The letter he’d just received was dominated by one question: WHO IS MAKING THE REPLACEMENT OF MYLES AT THE POSITION OF CAPTAIN? A series of additional questions followed, offered with no readily apparent organizing principle and showing the coach’s distinctive command of his second language. The letter contained all the exhortations from previous letters — he must continue the work he had begun four years ago, he shared a responsibility with all fencers to spread the tradition of their sport.
“Took a lot of meetings and phone calls, but we got the team up and running, managed to somehow keep it going those first two years.” The aluminum chair creaked under Dan’s weight as he turned in the direction of the man in the baseball cap. “Having Myles on the team, yeah that made some things easier. A lot easier. And now that he’s gone, to State, those old challenges have come back.”
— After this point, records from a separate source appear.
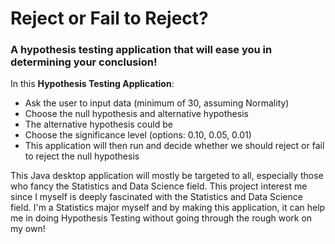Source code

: # Reject or Fail to Reject? 

### A hypothesis testing application that will ease you in determining your conclusion!

In this **Hypothesis Testing Application**:
- Ask the user to input data (minimum of 30, assuming Normality)
- Choose the null hypothesis and alternative hypothesis
- The alternative hypothesis could be 
- Choose the significance level (options: 0.10, 0.05, 0.01)
- This application will then run and decide whether we should reject or fail to reject the null hypothesis

This Java desktop application will mostly be targeted to all, especially those
who fancy the Statistics and Data Science field.
This project interest me since I myself is deeply fascinated with the Statistics and Data Science field.
I'm a Statistics major myself and by making this application, it can help me in doing Hypothesis Testing without 
going through the rough work on my own!

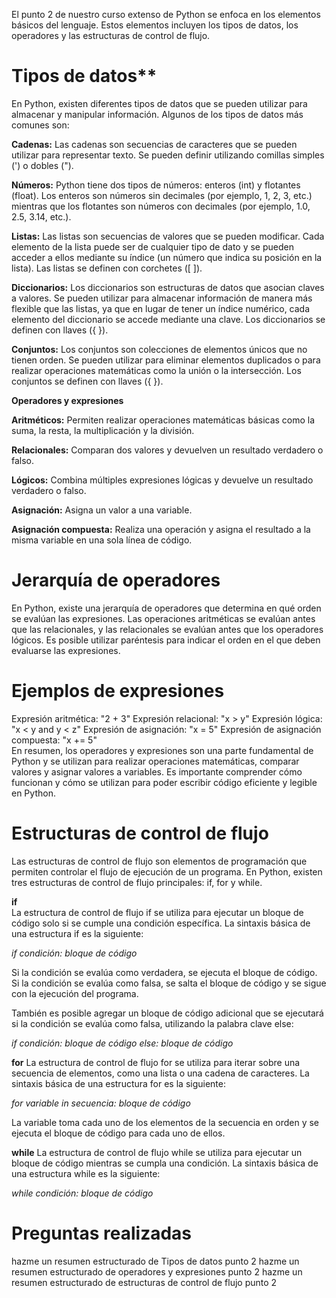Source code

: El punto 2 de nuestro curso extenso de Python se enfoca en los elementos básicos del lenguaje. Estos elementos incluyen los tipos de datos, los operadores y las estructuras de control de flujo.

# Tipos de datos** 

 
En Python, existen diferentes tipos de datos que se pueden utilizar para almacenar y manipular información. Algunos de los tipos de datos más comunes son:

**Cadenas:** Las cadenas son secuencias de caracteres que se pueden utilizar para representar texto. Se pueden definir utilizando comillas simples (') o dobles (").

**Números:** Python tiene dos tipos de números: enteros (int) y flotantes (float). Los enteros son números sin decimales (por ejemplo, 1, 2, 3, etc.) mientras que los flotantes son números con decimales (por ejemplo, 1.0, 2.5, 3.14, etc.).

**Listas:** Las listas son secuencias de valores que se pueden modificar. Cada elemento de la lista puede ser de cualquier tipo de dato y se pueden acceder a ellos mediante su índice (un número que indica su posición en la lista). Las listas se definen con corchetes ([ ]).

**Diccionarios:** Los diccionarios son estructuras de datos que asocian claves a valores. Se pueden utilizar para almacenar información de manera más flexible que las listas, ya que en lugar de tener un índice numérico, cada elemento del diccionario se accede mediante una clave. Los diccionarios se definen con llaves ({ }).

**Conjuntos:** Los conjuntos son colecciones de elementos únicos que no tienen orden. Se pueden utilizar para eliminar elementos duplicados o para realizar operaciones matemáticas como la unión o la intersección. Los conjuntos se definen con llaves ({ }).

**Operadores y expresiones** 

**Aritméticos:** Permiten realizar operaciones matemáticas básicas como la suma, la resta, la multiplicación y la división.

**Relacionales:** Comparan dos valores y devuelven un resultado verdadero o falso.

**Lógicos:** Combina múltiples expresiones lógicas y devuelve un resultado verdadero o falso.

**Asignación:** Asigna un valor a una variable.

**Asignación compuesta:** Realiza una operación y asigna el resultado a la misma variable en una sola línea de código.

# Jerarquía de operadores
En Python, existe una jerarquía de operadores que determina en qué orden se evalúan las expresiones. Las operaciones aritméticas se evalúan antes que las relacionales, y las relacionales se evalúan antes que los operadores lógicos. Es posible utilizar paréntesis para indicar el orden en el que deben evaluarse las expresiones.

# Ejemplos de expresiones
Expresión aritmética: "2 + 3"
Expresión relacional: "x > y"
Expresión lógica: "x < y and y < z"
Expresión de asignación: "x = 5"
Expresión de asignación compuesta: "x += 5"  
En resumen, los operadores y expresiones son una parte fundamental de Python y se utilizan para realizar operaciones matemáticas, comparar valores y asignar valores a variables. Es importante comprender cómo funcionan y cómo se utilizan para poder escribir código eficiente y legible en Python.

# Estructuras de control de flujo
Las estructuras de control de flujo son elementos de programación que permiten controlar el flujo de ejecución de un programa. En Python, existen tres estructuras de control de flujo principales: if, for y while.

**if**  
La estructura de control de flujo if se utiliza para ejecutar un bloque de código solo si se cumple una condición específica. La sintaxis básica de una estructura if es la siguiente:

*if condición:*
    *bloque de código*

Si la condición se evalúa como verdadera, se ejecuta el bloque de código. Si la condición se evalúa como falsa, se salta el bloque de código y se sigue con la ejecución del programa.

También es posible agregar un bloque de código adicional que se ejecutará si la condición se evalúa como falsa, utilizando la palabra clave else:

*if condición:*
    *bloque de código*
*else:*
    *bloque de código*

**for**
La estructura de control de flujo for se utiliza para iterar sobre una secuencia de elementos, como una lista o una cadena de caracteres. La sintaxis básica de una estructura for es la siguiente:

*for variable in secuencia:*
    *bloque de código*

La variable toma cada uno de los elementos de la secuencia en orden y se ejecuta el bloque de código para cada uno de ellos.

**while**
La estructura de control de flujo while se utiliza para ejecutar un bloque de código mientras se cumpla una condición. La sintaxis básica de una estructura while es la siguiente:

*while condición:*
    *bloque de código*
    
# Preguntas realizadas
hazme un resumen estructurado de Tipos de datos punto 2 
hazme un resumen estructurado de operadores y expresiones punto 2 
hazme un resumen estructurado de estructuras de control de flujo punto 2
“I still don’t understand something.” Dan returned his attention to Gandy’s inquisitive eyes. “If starting this fencing team was so difficult — and I believe you — and you had left the sport so long ago without ever intending on looking back — then why’d you do it? What would possess a man to give up so much of his free time? Excuse me for being so bold — ” her voice as unapologetic as a man taking back the power tool from the neighbor who’d borrowed it over a year ago — “but this fencing team has a lot more to do with you, than with your coach.”